Kodak announced the final disposition of its image making assets today. 
It seems the employees pension fund will own the image making business. 
They will probably sell it off piecemeal. No more Big Yellow Father in 
Rochester. Here is the press release:

"More than a year after declaring Chapter 11 bankruptcy, Kodak has made 
a deal to sell the camera film business on which it was founded, among 
other assets. As part of a $2.8 billion settlement agreement with its 
largest creditor, the U.K. Kodak Pension Plan (KPP), the company?s 
personalized imaging and document imaging businesses will be spun off 
under new ownership to KPP. The deal, announced today and subject to 
the approval of the U.S. Bankruptcy Court, will also give Kodak $650 
million to help it emerge from bankruptcy.

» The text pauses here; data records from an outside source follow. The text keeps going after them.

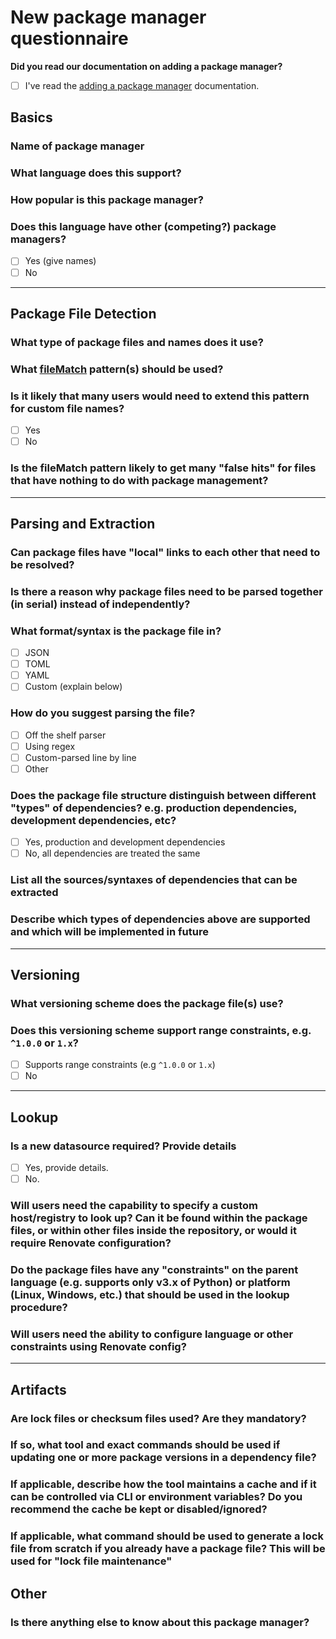 # New package manager questionnaire

**Did you read our documentation on adding a package manager?**

- [ ] I've read the [adding a package manager](adding-a-package-manager.md) documentation.

## Basics

### Name of package manager

### What language does this support?

### How popular is this package manager?

### Does this language have other (competing?) package managers?

- [ ] Yes (give names)
- [ ] No

---

## Package File Detection

### What type of package files and names does it use?

### What [fileMatch](../usage/configuration-options.md#filematch) pattern(s) should be used?

### Is it likely that many users would need to extend this pattern for custom file names?

- [ ] Yes
- [ ] No

### Is the fileMatch pattern likely to get many "false hits" for files that have nothing to do with package management?

---

## Parsing and Extraction

### Can package files have "local" links to each other that need to be resolved?

### Is there a reason why package files need to be parsed together (in serial) instead of independently?

### What format/syntax is the package file in?

- [ ] JSON
- [ ] TOML
- [ ] YAML
- [ ] Custom (explain below)

### How do you suggest parsing the file?

- [ ] Off the shelf parser
- [ ] Using regex
- [ ] Custom-parsed line by line
- [ ] Other

### Does the package file structure distinguish between different "types" of dependencies? e.g. production dependencies, development dependencies, etc?

- [ ] Yes, production and development dependencies
- [ ] No, all dependencies are treated the same

### List all the sources/syntaxes of dependencies that can be extracted

### Describe which types of dependencies above are supported and which will be implemented in future

---

## Versioning

### What versioning scheme does the package file(s) use?

### Does this versioning scheme support range constraints, e.g. `^1.0.0` or `1.x`?

- [ ] Supports range constraints (e.g `^1.0.0` or `1.x`)
- [ ] No

---

## Lookup

### Is a new datasource required? Provide details

- [ ] Yes, provide details.
- [ ] No.

### Will users need the capability to specify a custom host/registry to look up? Can it be found within the package files, or within other files inside the repository, or would it require Renovate configuration?

### Do the package files have any "constraints" on the parent language (e.g. supports only v3.x of Python) or platform (Linux, Windows, etc.) that should be used in the lookup procedure?

### Will users need the ability to configure language or other constraints using Renovate config?

---

## Artifacts

### Are lock files or checksum files used? Are they mandatory?

### If so, what tool and exact commands should be used if updating one or more package versions in a dependency file?

### If applicable, describe how the tool maintains a cache and if it can be controlled via CLI or environment variables? Do you recommend the cache be kept or disabled/ignored?

### If applicable, what command should be used to generate a lock file from scratch if you already have a package file? This will be used for "lock file maintenance"

## Other

### Is there anything else to know about this package manager?
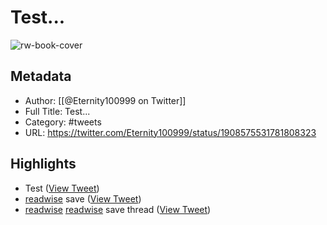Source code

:# Test...

![rw-book-cover](https://pbs.twimg.com/profile_images/1302925504605896705/APgx2Cd8.jpg)

## Metadata
- Author: [[@Eternity100999 on Twitter]]
- Full Title: Test...
- Category: #tweets
- URL: https://twitter.com/Eternity100999/status/1908575531781808323

## Highlights
- Test ([View Tweet](https://twitter.com/Eternity100999/status/1908575531781808323))
- [readwise](https://twitter.com/readwise) save ([View Tweet](https://twitter.com/Eternity100999/status/1908575761621279148))
- [readwise](https://twitter.com/readwise) [readwise](https://twitter.com/readwise) save thread ([View Tweet](https://twitter.com/Eternity100999/status/1908578056035598448))
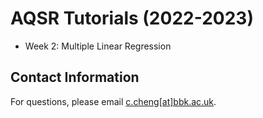 # AQSR Tutorials (2022-2023)

- Week 2: Multiple Linear Regression

## Contact Information

For questions, please email [c.cheng[at]bbk.ac.uk](mailto:c.cheng@bbk.ac.uk).
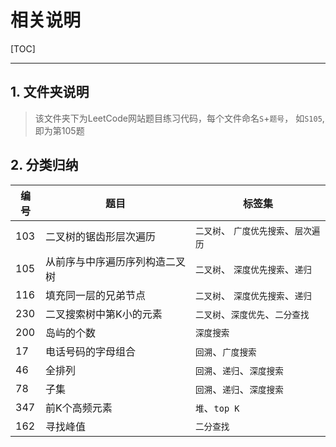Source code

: # 相关说明

[TOC]

--------

## 1. 文件夹说明

> 该文件夹下为LeetCode网站题目练习代码，每个文件命名`S`+`题号`，
如`S105`,即为第105题

## 2. 分类归纳

|   **编号**| **题目**  |**标签集**|
| ------------ | ------------ | ------|
|  103 |  	二叉树的锯齿形层次遍历 |`二叉树`、 `广度优先搜索`、`层次遍历`|
|  105 | 从前序与中序遍历序列构造二叉树 	 |`二叉树`、 `深度优先搜索`、`递归`|
|  116 |  	填充同一层的兄弟节点 |`二叉树`、 `深度优先搜索`、`递归`|
|   230|  二叉搜索树中第K小的元素 |`二叉树`、`深度优先`、`二分查找` |
|   200|  岛屿的个数 | `深度搜索` |
|   17|  电话号码的字母组合 | `回溯`、`广度搜索` |
|   46|  全排列   | `回溯`、`递归`、`深度搜索` |
|   78|  子集   | `回溯`、`递归`、`深度搜索` |
|   347|  前K个高频元素   | `堆`、`top K` |
|   162|  寻找峰值   | `二分查找` |
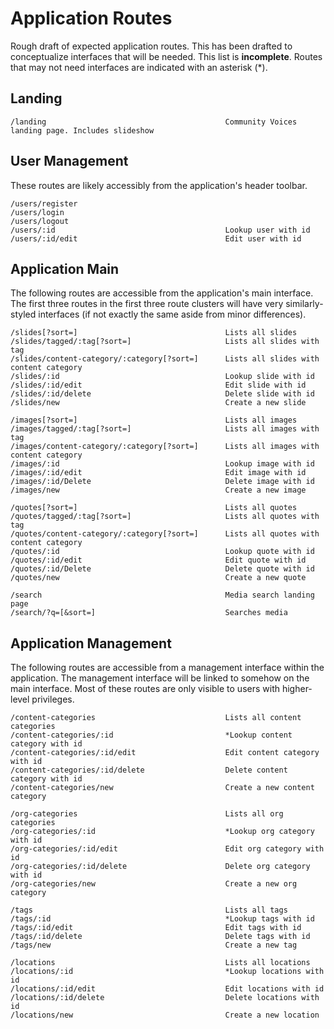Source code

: # Application Routes
Rough draft of expected application routes. This has been drafted to conceptualize interfaces that will be needed. This list is **incomplete**. Routes that may not need interfaces are indicated with an asterisk (*).

## Landing

    /landing                                        Community Voices landing page. Includes slideshow

## User Management
These routes are likely accessibly from the application's header toolbar.

    /users/register
    /users/login
    /users/logout
    /users/:id                                      Lookup user with id
    /users/:id/edit                                 Edit user with id

## Application Main
The following routes are accessible from the application's main interface. The first three routes in the first three route clusters will have very similarly-styled interfaces (if not exactly the same aside from minor differences).

    /slides[?sort=]                                 Lists all slides
    /slides/tagged/:tag[?sort=]                     Lists all slides with tag
    /slides/content-category/:category[?sort=]      Lists all slides with content category
    /slides/:id                                     Lookup slide with id
    /slides/:id/edit                                Edit slide with id
    /slides/:id/delete                              Delete slide with id
    /slides/new                                     Create a new slide

    /images[?sort=]                                 Lists all images
    /images/tagged/:tag[?sort=]                     Lists all images with tag
    /images/content-category/:category[?sort=]      Lists all images with content category
    /images/:id                                     Lookup image with id
    /images/:id/edit                                Edit image with id
    /images/:id/Delete                              Delete image with id
    /images/new                                     Create a new image

    /quotes[?sort=]                                 Lists all quotes
    /quotes/tagged/:tag[?sort=]                     Lists all quotes with tag
    /quotes/content-category/:category[?sort=]      Lists all quotes with content category
    /quotes/:id                                     Lookup quote with id
    /quotes/:id/edit                                Edit quote with id
    /quotes/:id/Delete                              Delete quote with id
    /quotes/new                                     Create a new quote

    /search                                         Media search landing page
    /search/?q=[&sort=]                             Searches media

## Application Management
The following routes are accessible from a management interface within the application. The management interface will be linked to somehow on the main interface. Most of these routes are only visible to users with higher-level privileges.

    /content-categories                             Lists all content categories
    /content-categories/:id                         *Lookup content category with id
    /content-categories/:id/edit                    Edit content category with id
    /content-categories/:id/delete                  Delete content category with id
    /content-categories/new                         Create a new content category

    /org-categories                                 Lists all org categories
    /org-categories/:id                             *Lookup org category with id
    /org-categories/:id/edit                        Edit org category with id
    /org-categories/:id/delete                      Delete org category with id
    /org-categories/new                             Create a new org category

    /tags                                           Lists all tags
    /tags/:id                                       *Lookup tags with id
    /tags/:id/edit                                  Edit tags with id
    /tags/:id/delete                                Delete tags with id
    /tags/new                                       Create a new tag

    /locations                                      Lists all locations
    /locations/:id                                  *Lookup locations with id
    /locations/:id/edit                             Edit locations with id
    /locations/:id/delete                           Delete locations with id
    /locations/new                                  Create a new location
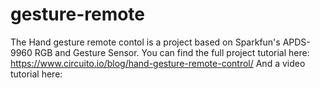 # gesture-remote
The Hand gesture remote contol is a project based on Sparkfun's APDS-9960 RGB and Gesture Sensor. 
You can find the full project tutorial here: https://www.circuito.io/blog/hand-gesture-remote-control/
And a video tutorial here: 
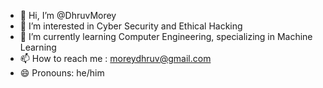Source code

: - 👋 Hi, I’m @DhruvMorey
- 👀 I’m interested in Cyber Security and Ethical Hacking
- 🌱 I’m currently learning Computer Engineering, specializing in Machine Learning
- 📫 How to reach me : moreydhruv@gmail.com
- 😄 Pronouns: he/him
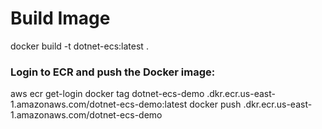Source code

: # Build Image


docker build -t dotnet-ecs:latest .


### Login to ECR and push the Docker image:

aws ecr get-login
docker tag dotnet-ecs-demo <AWS ACCOUNT ID>.dkr.ecr.us-east-1.amazonaws.com/dotnet-ecs-demo:latest
docker push <AWS ACCOUNT ID>.dkr.ecr.us-east-1.amazonaws.com/dotnet-ecs-demo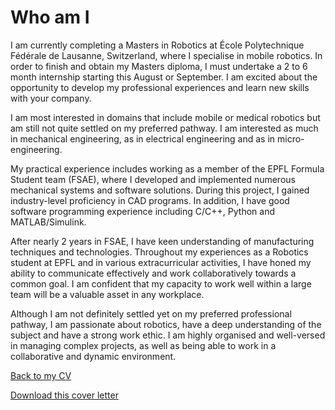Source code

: # Who am I

I am currently completing a Masters in Robotics at École Polytechnique Fédérale de Lausanne,
Switzerland, where I specialise in mobile robotics. In order to finish and obtain my Masters
diploma, I must undertake a 2 to 6 month internship starting this August or September. I am
excited about the opportunity to develop my professional experiences and learn new skills with
your company.

I am most interested in domains that include mobile or medical robotics but am still not quite
settled on my preferred pathway. I am interested as much in mechanical engineering, as in electrical
engineering and as in micro-engineering.

My practical experience includes working as a member of the EPFL Formula Student team (FSAE),
where I developed and implemented numerous mechanical systems and software solutions. During
this project, I gained industry-level proficiency in CAD programs. In addition, I have good software
programming experience including C/C++, Python and MATLAB/Simulink.

After nearly 2 years in FSAE, I have keen understanding of manufacturing techniques and technologies. Throughout
my experiences as a Robotics student at EPFL and in various extracurricular activities, I have
honed my ability to communicate effectively and work collaboratively towards a common goal. I
am confident that my capacity to work well within a large team will be a valuable asset in any
workplace.

Although I am not definitely settled yet on my preferred professional pathway, I am passionate
about robotics, have a deep understanding of the subject and have a strong work ethic. I am
highly organised and well-versed in managing complex projects, as well as being able to work in a
collaborative and dynamic environment.

[Back to my CV](https://mrichter-git.github.io/MichaelRichter/)

[Download this cover letter](https://github.com/mrichter-git/MichaelRichter/raw/main/PDFs/Cover%20letter.pdf/)

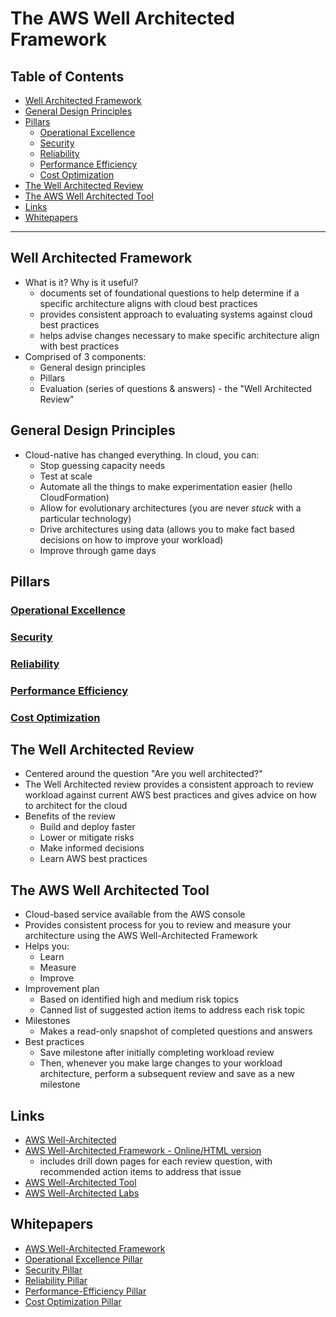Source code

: # The AWS Well Architected Framework

## Table of Contents

<!-- MarkdownTOC depth=4 -->

- [Well Architected Framework](#well-architected-framework)
- [General Design Principles](#general-design-principles)
- [Pillars](#pillars)
	- [Operational Excellence](./operational-excellence.md)
	- [Security](./security.md)
	- [Reliability](./reliability.md)
	- [Performance Efficiency](./performance-efficiency.md)
	- [Cost Optimization](./cost-optimization.md)
- [The Well Architected Review](#the-well-architected-review)
- [The AWS Well Architected Tool](#the-aws-well-architected-tool)
- [Links](#links)
- [Whitepapers](#whitepapers)

<!-- /MarkdownTOC -->

---

## Well Architected Framework

* What is it? Why is it useful?
	- documents set of foundational questions to help determine if a specific architecture aligns with cloud best practices
	- provides consistent approach to evaluating systems against cloud best practices
	- helps advise changes necessary to make specific architecture align with best practices
* Comprised of 3 components:
	- General design principles
	- Pillars
	- Evaluation (series of questions & answers) - the "Well Architected Review"


## General Design Principles

* Cloud-native has changed everything. In cloud, you can:
	- Stop guessing capacity needs
	- Test at scale
	- Automate all the things to make experimentation easier (hello CloudFormation)
	- Allow for evolutionary architectures (you are never *stuck* with a particular technology)
	- Drive architectures using data (allows you to make fact based decisions on how to improve your workload)
	- Improve through game days


## Pillars

### [Operational Excellence](./operational-excellence.md)

### [Security](./security.md)

### [Reliability](./reliability.md)

### [Performance Efficiency](./performance-efficiency.md)

### [Cost Optimization](./cost-optimization.md)


## The Well Architected Review

* Centered around the question "Are you well architected?"
* The Well Architected review provides a consistent approach to review workload against current AWS best practices and gives advice on how to architect for the cloud
* Benefits of the review
	- Build and deploy faster
	- Lower or mitigate risks
	- Make informed decisions
	- Learn AWS best practices


## The AWS Well Architected Tool

* Cloud-based service available from the AWS console
* Provides consistent process for you to review and measure your architecture using the AWS Well-Architected Framework
* Helps you:
	- Learn
	- Measure
	- Improve
* Improvement plan
	- Based on identified high and medium risk topics
	- Canned list of suggested action items to address each risk topic
* Milestones
	- Makes a read-only snapshot of completed questions and answers
* Best practices
	- Save milestone after initially completing workload review
	- Then, whenever you make large changes to your workload architecture, perform a subsequent review and save as a new milestone


## Links

* [AWS Well-Architected](https://aws.amazon.com/architecture/well-architected/)
* [AWS Well-Architected Framework - Online/HTML version](https://wa.aws.amazon.com/index.html)
	- includes drill down pages for each review question, with recommended action items to address that issue
* [AWS Well-Architected Tool](https://aws.amazon.com/well-architected-tool/)
* [AWS Well-Architected Labs](https://wellarchitectedlabs.com)


## Whitepapers

* [AWS Well-Architected Framework](https://d1.awsstatic.com/whitepapers/architecture/AWS_Well-Architected_Framework.pdf)
* [Operational Excellence Pillar](https://d1.awsstatic.com/whitepapers/architecture/AWS-Operational-Excellence-Pillar.pdf)
* [Security Pillar](https://d1.awsstatic.com/whitepapers/architecture/AWS-Security-Pillar.pdf)
* [Reliability Pillar](https://d1.awsstatic.com/whitepapers/architecture/AWS-Reliability-Pillar.pdf)
* [Performance-Efficiency Pillar](https://d1.awsstatic.com/whitepapers/architecture/AWS-Performance-Efficiency-Pillar.pdf)
* [Cost Optimization Pillar](https://d1.awsstatic.com/whitepapers/architecture/AWS-Cost-Optimization-Pillar.pdf)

So what is actually set to be spun off? You may recall that Kodak 
recently sold its digital imaging patents for $525 million and then 
pulled a Polaroid by licensing the Kodak brand name to Los 
Angeles-based JK Imaging for consumer products such as digital cameras, 
pocket video cameras, and portable projectors (having shuttered the 
Kodak digital cameras business last year), as it moves to focus on B2B 
commercial imaging. The business units involved in the KPP deal are 
personalized imaging, which includes retail photo kiosks and dry lab 
systems, photographic paper and workflow solutions, still-camera film 
products, and ?event imaging solutions,? which allows theme parks to 
sell garishly framed souvenir photos to queasy, 
fresh-off-the-rollercoaster types. The deal will also divest Kodak of 
its document imaging business, a line of scanners, software, and 
professional services."

On a personal note, I have sent my long, long, dry and academic book on 
Behavioral Science in International Business off to the publisher and 
can now rejoin the living. It has been over three years in the writing. 
I never want to read another academic journal again.

Larry Z




Replies: Reply from red735i at verizon.net (Frank Filippone) ([Leica] End of the Yellow Box - Not quite)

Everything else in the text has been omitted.